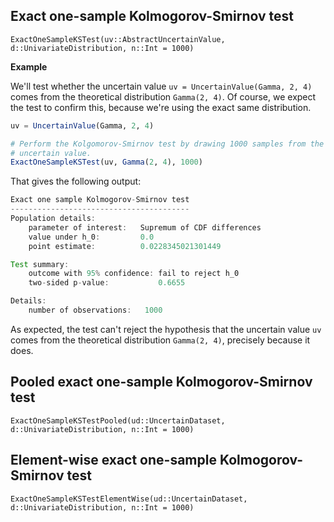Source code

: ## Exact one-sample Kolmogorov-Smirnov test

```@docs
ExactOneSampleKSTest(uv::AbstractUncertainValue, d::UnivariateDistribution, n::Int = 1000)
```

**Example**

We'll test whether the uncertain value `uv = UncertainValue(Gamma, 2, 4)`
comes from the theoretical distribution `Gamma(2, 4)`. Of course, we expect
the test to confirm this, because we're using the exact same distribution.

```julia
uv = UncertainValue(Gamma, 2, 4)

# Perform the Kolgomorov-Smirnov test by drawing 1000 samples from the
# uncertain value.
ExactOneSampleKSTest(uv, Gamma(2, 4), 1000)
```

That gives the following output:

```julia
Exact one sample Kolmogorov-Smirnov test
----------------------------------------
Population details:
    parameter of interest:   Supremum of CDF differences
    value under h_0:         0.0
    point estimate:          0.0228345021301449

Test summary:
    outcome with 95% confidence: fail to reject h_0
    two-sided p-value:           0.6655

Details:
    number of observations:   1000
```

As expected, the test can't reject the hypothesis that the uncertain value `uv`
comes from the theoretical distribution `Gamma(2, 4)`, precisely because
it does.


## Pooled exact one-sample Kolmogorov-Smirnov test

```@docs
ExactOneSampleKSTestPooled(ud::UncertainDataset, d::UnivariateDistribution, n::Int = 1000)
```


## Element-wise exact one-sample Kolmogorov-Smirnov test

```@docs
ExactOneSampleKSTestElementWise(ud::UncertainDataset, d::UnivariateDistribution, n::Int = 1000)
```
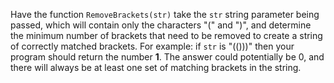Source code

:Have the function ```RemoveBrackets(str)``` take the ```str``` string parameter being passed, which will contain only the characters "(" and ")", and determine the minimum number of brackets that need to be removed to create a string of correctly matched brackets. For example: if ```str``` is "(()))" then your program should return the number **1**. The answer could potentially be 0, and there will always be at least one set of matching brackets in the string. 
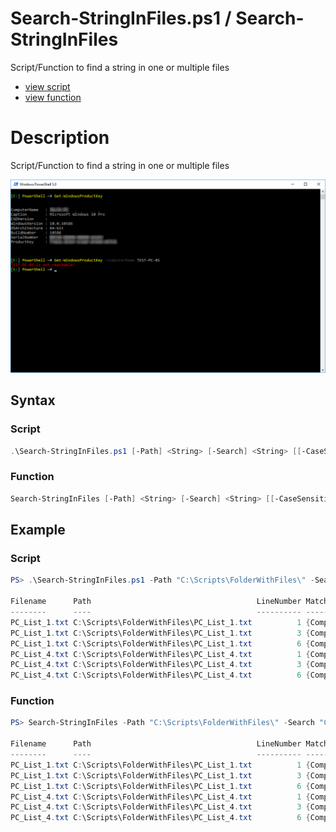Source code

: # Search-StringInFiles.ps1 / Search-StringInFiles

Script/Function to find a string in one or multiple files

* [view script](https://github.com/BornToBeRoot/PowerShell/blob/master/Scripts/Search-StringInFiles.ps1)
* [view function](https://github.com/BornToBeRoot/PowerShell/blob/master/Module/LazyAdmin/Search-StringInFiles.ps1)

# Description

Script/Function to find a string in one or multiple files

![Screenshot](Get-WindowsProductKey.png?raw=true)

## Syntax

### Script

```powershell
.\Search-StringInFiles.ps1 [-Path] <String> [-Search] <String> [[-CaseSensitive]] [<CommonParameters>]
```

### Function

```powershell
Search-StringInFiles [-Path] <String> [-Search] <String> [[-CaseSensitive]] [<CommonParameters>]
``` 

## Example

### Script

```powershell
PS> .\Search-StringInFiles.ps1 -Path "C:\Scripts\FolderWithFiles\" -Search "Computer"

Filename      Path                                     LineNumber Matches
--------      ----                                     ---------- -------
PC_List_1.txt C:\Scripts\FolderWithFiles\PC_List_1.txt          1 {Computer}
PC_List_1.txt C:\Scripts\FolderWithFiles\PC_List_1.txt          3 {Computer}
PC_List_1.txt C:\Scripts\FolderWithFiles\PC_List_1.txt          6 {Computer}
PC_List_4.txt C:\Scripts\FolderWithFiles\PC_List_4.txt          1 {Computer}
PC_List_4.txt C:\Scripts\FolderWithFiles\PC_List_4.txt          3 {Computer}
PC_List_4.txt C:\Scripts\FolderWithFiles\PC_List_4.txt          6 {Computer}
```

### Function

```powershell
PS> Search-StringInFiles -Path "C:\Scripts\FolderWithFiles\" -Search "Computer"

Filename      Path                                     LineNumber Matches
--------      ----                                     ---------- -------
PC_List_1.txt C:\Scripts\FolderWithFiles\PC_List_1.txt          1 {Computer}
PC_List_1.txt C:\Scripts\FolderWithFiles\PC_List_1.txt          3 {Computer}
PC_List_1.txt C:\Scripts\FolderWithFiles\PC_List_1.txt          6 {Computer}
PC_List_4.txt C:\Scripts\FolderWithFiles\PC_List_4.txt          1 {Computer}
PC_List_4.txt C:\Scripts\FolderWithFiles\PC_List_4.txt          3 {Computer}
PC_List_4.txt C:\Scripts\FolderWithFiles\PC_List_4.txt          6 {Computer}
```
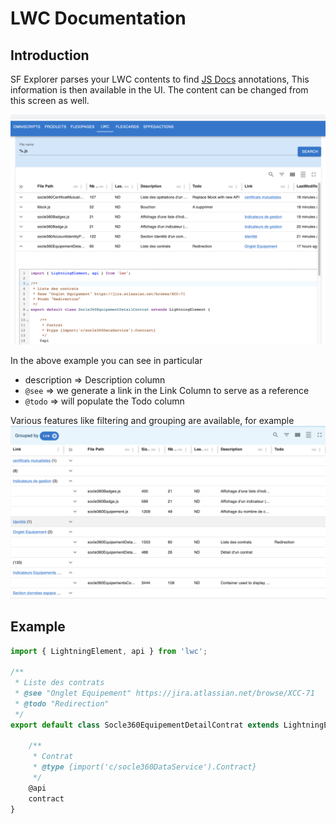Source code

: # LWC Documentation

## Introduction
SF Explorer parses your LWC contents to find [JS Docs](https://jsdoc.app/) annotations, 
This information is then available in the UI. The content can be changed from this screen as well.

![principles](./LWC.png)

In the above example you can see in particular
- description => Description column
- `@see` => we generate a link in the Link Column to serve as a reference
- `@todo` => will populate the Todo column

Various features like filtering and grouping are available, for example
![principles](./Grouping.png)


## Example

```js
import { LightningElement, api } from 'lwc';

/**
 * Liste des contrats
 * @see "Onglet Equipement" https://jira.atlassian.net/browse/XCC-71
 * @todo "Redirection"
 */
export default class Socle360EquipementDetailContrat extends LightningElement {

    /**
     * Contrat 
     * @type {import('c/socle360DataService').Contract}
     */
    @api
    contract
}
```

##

□ □ □ □ □ □ □

■ Task requirements:
Without the pictures, set down every entry exactly.

■ Response to the task:
Source code

: ## Exact one-sample Kolmogorov-Smirnov test

```@docs
ExactOneSampleKSTest(uv::AbstractUncertainValue, d::UnivariateDistribution, n::Int = 1000)
```

**Example**

We'll test whether the uncertain value `uv = UncertainValue(Gamma, 2, 4)`
comes from the theoretical distribution `Gamma(2, 4)`. Of course, we expect
the test to confirm this, because we're using the exact same distribution.

```julia
uv = UncertainValue(Gamma, 2, 4)

# Perform the Kolgomorov-Smirnov test by drawing 1000 samples from the
# uncertain value.
ExactOneSampleKSTest(uv, Gamma(2, 4), 1000)
```

That gives the following output:

```julia
Exact one sample Kolmogorov-Smirnov test
----------------------------------------
Population details:
    parameter of interest:   Supremum of CDF differences
    value under h_0:         0.0
    point estimate:          0.0228345021301449

Test summary:
    outcome with 95% confidence: fail to reject h_0
    two-sided p-value:           0.6655

Details:
    number of observations:   1000
```

As expected, the test can't reject the hypothesis that the uncertain value `uv`
comes from the theoretical distribution `Gamma(2, 4)`, precisely because
it does.


## Pooled exact one-sample Kolmogorov-Smirnov test

```@docs
ExactOneSampleKSTestPooled(ud::UncertainDataset, d::UnivariateDistribution, n::Int = 1000)
```


## Element-wise exact one-sample Kolmogorov-Smirnov test

```@docs
ExactOneSampleKSTestElementWise(ud::UncertainDataset, d::UnivariateDistribution, n::Int = 1000)
```
Source code

:Have the function ```RemoveBrackets(str)``` take the ```str``` string parameter being passed, which will contain only the characters "(" and ")", and determine the minimum number of brackets that need to be removed to create a string of correctly matched brackets. For example: if ```str``` is "(()))" then your program should return the number **1**. The answer could potentially be 0, and there will always be at least one set of matching brackets in the string. 
Source code

: # Search-StringInFiles.ps1 / Search-StringInFiles

Script/Function to find a string in one or multiple files

* [view script](https://github.com/BornToBeRoot/PowerShell/blob/master/Scripts/Search-StringInFiles.ps1)
* [view function](https://github.com/BornToBeRoot/PowerShell/blob/master/Module/LazyAdmin/Search-StringInFiles.ps1)

# Description

Script/Function to find a string in one or multiple files

![Screenshot](Get-WindowsProductKey.png?raw=true)

## Syntax

### Script

```powershell
.\Search-StringInFiles.ps1 [-Path] <String> [-Search] <String> [[-CaseSensitive]] [<CommonParameters>]
```

### Function

```powershell
Search-StringInFiles [-Path] <String> [-Search] <String> [[-CaseSensitive]] [<CommonParameters>]
``` 

## Example

### Script

```powershell
PS> .\Search-StringInFiles.ps1 -Path "C:\Scripts\FolderWithFiles\" -Search "Computer"

Filename      Path                                     LineNumber Matches
--------      ----                                     ---------- -------
PC_List_1.txt C:\Scripts\FolderWithFiles\PC_List_1.txt          1 {Computer}
PC_List_1.txt C:\Scripts\FolderWithFiles\PC_List_1.txt          3 {Computer}
PC_List_1.txt C:\Scripts\FolderWithFiles\PC_List_1.txt          6 {Computer}
PC_List_4.txt C:\Scripts\FolderWithFiles\PC_List_4.txt          1 {Computer}
PC_List_4.txt C:\Scripts\FolderWithFiles\PC_List_4.txt          3 {Computer}
PC_List_4.txt C:\Scripts\FolderWithFiles\PC_List_4.txt          6 {Computer}
```

### Function

```powershell
PS> Search-StringInFiles -Path "C:\Scripts\FolderWithFiles\" -Search "Computer"

Filename      Path                                     LineNumber Matches
--------      ----                                     ---------- -------
PC_List_1.txt C:\Scripts\FolderWithFiles\PC_List_1.txt          1 {Computer}
PC_List_1.txt C:\Scripts\FolderWithFiles\PC_List_1.txt          3 {Computer}
PC_List_1.txt C:\Scripts\FolderWithFiles\PC_List_1.txt          6 {Computer}
PC_List_4.txt C:\Scripts\FolderWithFiles\PC_List_4.txt          1 {Computer}
PC_List_4.txt C:\Scripts\FolderWithFiles\PC_List_4.txt          3 {Computer}
PC_List_4.txt C:\Scripts\FolderWithFiles\PC_List_4.txt          6 {Computer}
```
Source code

: # LWC Documentation

## Introduction
SF Explorer parses your LWC contents to find [JS Docs](https://jsdoc.app/) annotations, 
This information is then available in the UI. The content can be changed from this screen as well.

![principles](./LWC.png)

In the above example you can see in particular
- description => Description column
- `@see` => we generate a link in the Link Column to serve as a reference
- `@todo` => will populate the Todo column

Various features like filtering and grouping are available, for example
![principles](./Grouping.png)


## Example

```js
import { LightningElement, api } from 'lwc';

/**
 * Liste des contrats
 * @see "Onglet Equipement" https://jira.atlassian.net/browse/XCC-71
 * @todo "Redirection"
 */
export default class Socle360EquipementDetailContrat extends LightningElement {

    /**
     * Contrat 
     * @type {import('c/socle360DataService').Contract}
     */
    @api
    contract
}
```

##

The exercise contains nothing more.